▸ **Problem to work on**:
One line at a time, check the entries below for the word "portfolio", and copy each line that has it.

Start of Provided information

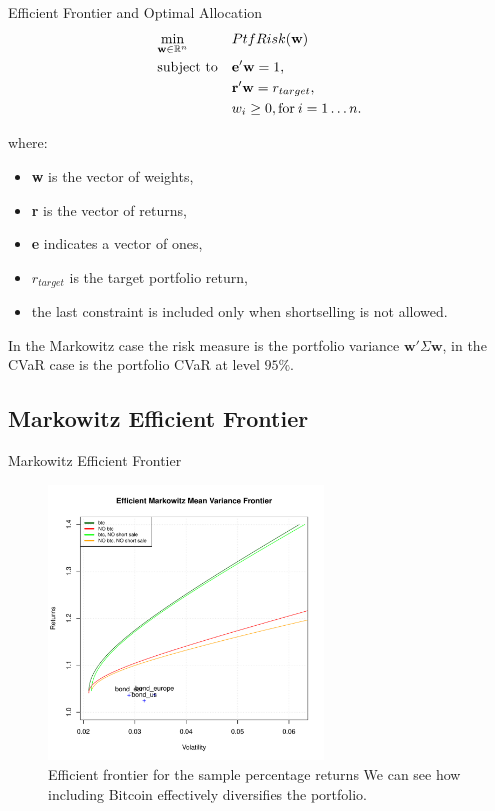 \documentclass{beamer}
\begin{document}
\begin{frame}{Efficient  Frontier and Optimal Allocation}
\begin{subequations}
	\begin{align}
	&\!\min_{\mathbf{w}\in \mathbb{R}^{n}}        & & PtfRisk(\mathbf{w}) \notag\\
	& \text{subject to} &      & \mathbf{e}'\mathbf{w} = 1 , \notag\\
	&                  &      & \mathbf{r}'\mathbf{w} = r_{target},\label{eq:constraint2} \notag\\
	&		 &        & w_{i} \geq 0, \text{for} \: i = 1\dots n. \notag
	\end{align}
\end{subequations}

where:
\begin{itemize}
	\item \textbf{w} is the vector of weights,
	\item \textbf{r} is the vector of returns,
	\item \textbf{e} indicates a vector of ones,
	\item $r_{target}$ is the target portfolio return,
	\item the last constraint is included only when shortselling is not allowed.
\end{itemize}

In the Markowitz case the risk measure is the portfolio variance $\mathbf{w}'\Sigma \mathbf{w}$, in the CVaR case is the portfolio CVaR at level $95\%$.
\end{frame}

\subsection{Markowitz Efficient Frontier}

\begin{frame}{Markowitz Efficient Frontier}
\begin{figure}
\includegraphics[width=0.65\textwidth]{frontier_markowitz_sample_percentage.pdf}
\caption{Efficient frontier for the sample percentage returns We can see how including Bitcoin effectively diversifies the portfolio.}
\end{figure}
\end{frame}
\end{document}
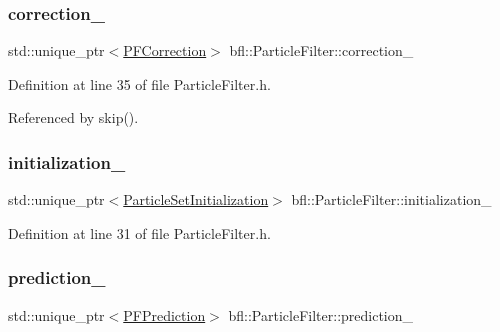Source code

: \subsubsection{\texorpdfstring{correction\+\_\+}{correction\_}}
{\footnotesize\ttfamily std\+::unique\+\_\+ptr$<$\mbox{\hyperlink{classbfl_1_1PFCorrection}{P\+F\+Correction}}$>$ bfl\+::\+Particle\+Filter\+::correction\+\_\+\hspace{0.3cm}{\ttfamily [protected]}}



Definition at line 35 of file Particle\+Filter.\+h.



Referenced by skip().

\mbox{\label{classbfl_1_1ParticleFilter_aeb2120d4b99b0abc79ec3c2109952322}} 
\subsubsection{\texorpdfstring{initialization\+\_\+}{initialization\_}}
{\footnotesize\ttfamily std\+::unique\+\_\+ptr$<$\mbox{\hyperlink{classbfl_1_1ParticleSetInitialization}{Particle\+Set\+Initialization}}$>$ bfl\+::\+Particle\+Filter\+::initialization\+\_\+\hspace{0.3cm}{\ttfamily [protected]}}



Definition at line 31 of file Particle\+Filter.\+h.

\mbox{\label{classbfl_1_1ParticleFilter_ab86f707d29a823423fe35de37e8f9d8e}} 
\subsubsection{\texorpdfstring{prediction\+\_\+}{prediction\_}}
{\footnotesize\ttfamily std\+::unique\+\_\+ptr$<$\mbox{\hyperlink{classbfl_1_1PFPrediction}{P\+F\+Prediction}}$>$ bfl\+::\+Particle\+Filter\+::prediction\+\_\+\hspace{0.3cm}{\ttfamily [protected]}}



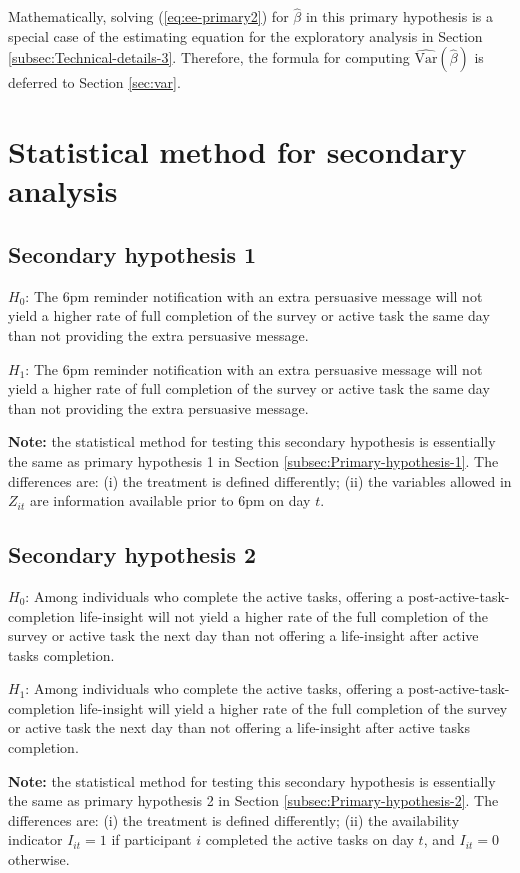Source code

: \documentclass[11pt]{article}
\begin{document}
Mathematically, solving (\ref{eq:ee-primary2}) for $\hat{\beta}$
in this primary hypothesis is a special case of the estimating equation for the exploratory analysis
in Section \ref{subsec:Technical-details-3}. Therefore, the formula for
computing $\widehat{\text{Var}}(\hat{\beta})$ is deferred to Section
\ref{sec:var}.

\section{Statistical method for secondary analysis}

\subsection{Secondary hypothesis 1}

$H_{0}$: The 6pm reminder notification with an extra persuasive message
will not yield a higher rate of full completion of the survey or active
task the same day than not providing the extra persuasive message.

$H_{1}$: The 6pm reminder notification with an extra persuasive message
will not yield a higher rate of full completion of the survey or active
task the same day than not providing the extra persuasive message.

\textbf{Note:} the statistical method for testing this secondary hypothesis
is essentially the same as primary hypothesis 1 in Section \ref{subsec:Primary-hypothesis-1}.
The differences are: (i) the treatment is defined differently; (ii)
the variables allowed in $Z_{it}$ are information available prior
to 6pm on day $t$.

\subsection{Secondary hypothesis 2}

$H_{0}$: Among individuals who complete the active tasks, offering
a post-active-task-completion life-insight will not yield a higher
rate of the full completion of the survey or active task the next
day than not offering a life-insight after active tasks completion.

$H_{1}$: Among individuals who complete the active tasks, offering
a post-active-task-completion life-insight will yield a higher rate
of the full completion of the survey or active task the next day than
not offering a life-insight after active tasks completion.

\textbf{Note:} the statistical method for testing this secondary hypothesis
is essentially the same as primary hypothesis 2 in Section \ref{subsec:Primary-hypothesis-2}.
The differences are: (i) the treatment is defined differently; (ii)
the availability indicator $I_{it}=1$ if participant $i$ completed
the active tasks on day $t$, and $I_{it}=0$ otherwise.
\end{document}
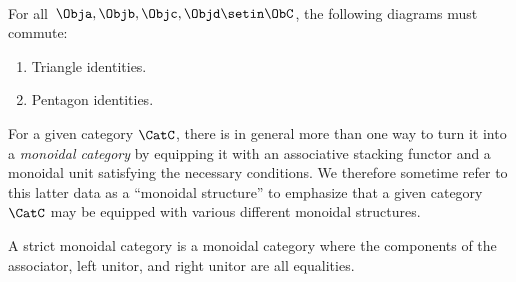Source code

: \begin{ctdefinition}
    \condit\\
    For all~$\Obja,\Objb,\Objc,\Objd\setin \ObC$, the following diagrams must commute:
    \begin{enumerate}
        \item Triangle identities.
        \item Pentagon identities.
    \end{enumerate}
\end{ctdefinition}

\begin{remark}
    For a given category $\CatC$, there is in general more than one way to turn it into a \emph{monoidal category} by equipping it with an associative stacking functor and a monoidal unit satisfying the necessary conditions.
    We therefore sometime refer to this latter data as a ``monoidal structure'' to emphasize that a given category $\CatC$ may be equipped with various different monoidal structures.
\end{remark}

\begin{remark}
    A strict monoidal category is a monoidal category where the components of the associator, left unitor, and right unitor are all equalities.
\end{remark}

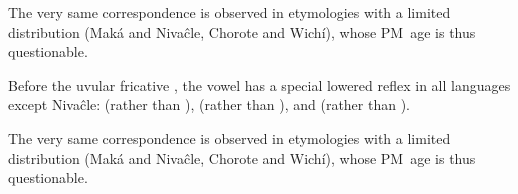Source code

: \begin{exe}
    \ex \honeycomb
    \ex \daughter
    \ex \thorne
    \ex \namen
    \ex \distal
    \ex \mortar \label{e-mortar}
    \ex \rootn
    \ex \north
    \ex \welln
    \ex \monkparakeet
    \ex \sendv
    \ex \feminine
    \ex \earkfe
    \ex \arrowkaxe
    \ex \chaniarf
    \ex \chaniart
    \ex \offspring
    \ex \wash
    \ex \squash
    \ex \bow
    \ex \whitesnail
    \ex \firewoodlhet
    \ex \otter
    \ex \cavy
    \ex \hear
    \ex \rain
    \ex \fatpe
    \ex \beard
    \ex \costume
    \ex \spank
    \ex \whitequebracho
    \ex \eyelash
    \ex \eye
    \ex \plate
    \ex \eyebrow
    \ex \tooth
    \ex \tears
    \ex \rheum
    \ex \bromelia
    \ex \belly
    \ex \walk
    \ex \headn
    \ex \bat \label{e-bat}
    \ex \jelayuk
    \ex \shadow
    \ex \moon
    \ex \wildhoney
    \ex \femalebreast
    \ex \mosquito \label{e-mosquito}
    \ex \teach
    \ex \parrot
    \ex \othern
\end{exe}

The very same correspondence is observed in etymologies with a limited distribution (Maká and Nivaĉle, Chorote and Wichí), whose PM~age is thus questionable.

\begin{exe}
    \ex \jar
    \ex \inhabitant
    \ex \grandchild
    \ex \earcw
    \ex \pacu
    \ex \heartmn
    \ex \skycloud
    \ex \gutscw
    \ex \chachalaca
    \ex \saymn
    \ex \ashamedmn
    \ex \cloudmn
    \ex \onemn
    \ex \leafhaircw
    \ex \dirt
    \ex \orphanmn
    \ex \hiccup
    \ex \heartcw
\end{exe}

Before the uvular fricative , the vowel  has a special lowered reflex in all languages except Nivaĉle:  (rather than ),  (rather than ), and  (rather than ).

\begin{exe}
    \ex \fatv
    \ex \jabiru
    \ex \quick
    \ex \longv
    \ex \fullriver
    \ex \blackalgarrobof
    \ex \peccary
    \ex \hurt
    \ex \chaguara
    \ex \wildbean
    \ex \mistolf
    \ex \puma
\end{exe}

The very same correspondence is observed in etymologies with a limited distribution (Maká and Nivaĉle, Chorote and Wichí), whose PM~age is thus questionable.

\begin{exe}
    \ex \smoke
    \ex \mollef
\end{exe}

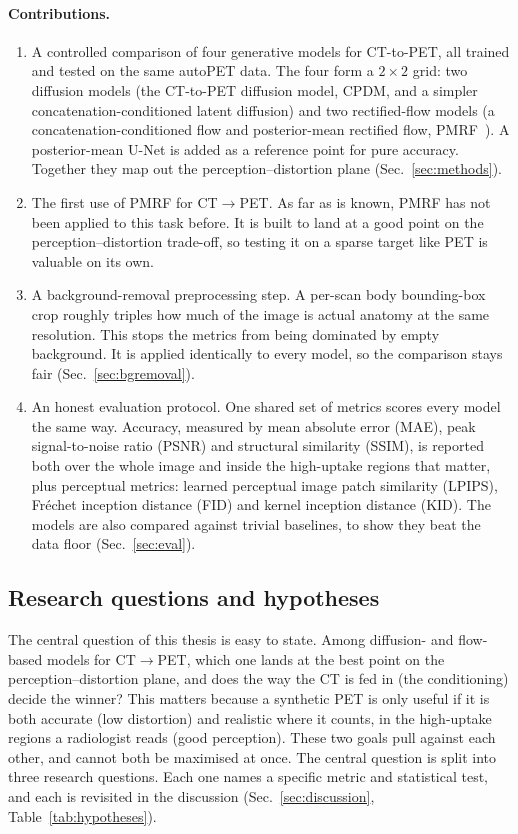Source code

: \documentclass[11pt,a4paper]{article}
\begin{document}
\paragraph{Contributions.}
\begin{enumerate}
  \item A controlled comparison of four generative models for CT-to-PET, all trained
  and tested on the same autoPET data. The four form a $2\times2$ grid: two diffusion models
  (the CT-to-PET diffusion model, CPDM, and a simpler concatenation-conditioned latent diffusion)
  and two rectified-flow models (a concatenation-conditioned flow and posterior-mean rectified
  flow, PMRF~\parencite{ohayon2025pmrf}). A posterior-mean U-Net is added as a reference point for
  pure accuracy. Together they map out the perception--distortion plane (Sec.~\ref{sec:methods}).
  \item The first use of PMRF for CT$\to$PET. As far as
  is known, PMRF has not been applied to this task before. It is built to land at a good point on
  the perception--distortion trade-off, so testing it on a sparse target like PET is valuable on
  its own.
  \item A background-removal preprocessing step. A per-scan body bounding-box crop
  roughly triples how much of the image is actual anatomy at the same resolution. This stops the
  metrics from being dominated by empty background. It is applied identically to every model, so
  the comparison stays fair (Sec.~\ref{sec:bgremoval}).
  \item An honest evaluation protocol. One shared set of metrics scores every model the
  same way. Accuracy, measured by mean absolute error (MAE), peak signal-to-noise ratio (PSNR)
  and structural similarity (SSIM), is reported both over the whole image and inside the
  high-uptake regions that matter, plus perceptual metrics: learned perceptual image patch
  similarity (LPIPS), Fr\'echet inception distance (FID) and kernel inception distance (KID).
  The models are also compared against trivial baselines, to show they beat the data floor
  (Sec.~\ref{sec:eval}).
\end{enumerate}

\subsection{Research questions and hypotheses}
\label{sec:hypotheses}
The central question of this thesis is easy to state. Among diffusion- and flow-based models for
CT$\to$PET, which one lands at the best point on the perception--distortion plane, and does the
way the CT is fed in (the conditioning) decide the winner? This matters because a
synthetic PET is only useful if it is both accurate (low distortion) and realistic where it
counts, in the high-uptake regions a radiologist reads (good perception). These two goals pull
against each other, and cannot both be maximised at once. The central question is split into
three research questions. Each one names a specific metric and statistical test, and each is
revisited in the discussion (Sec.~\ref{sec:discussion}, Table~\ref{tab:hypotheses}).
\end{document}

End of Provided information

▸ **Expected answer**:
	\item $r_{target}$ is the target portfolio return,
In the Markowitz case the risk measure is the portfolio variance $\mathbf{w}'\Sigma \mathbf{w}$, in the CVaR case is the portfolio CVaR at level $95\%$.
\caption{Efficient frontier for the sample percentage returns We can see how including Bitcoin effectively diversifies the portfolio.}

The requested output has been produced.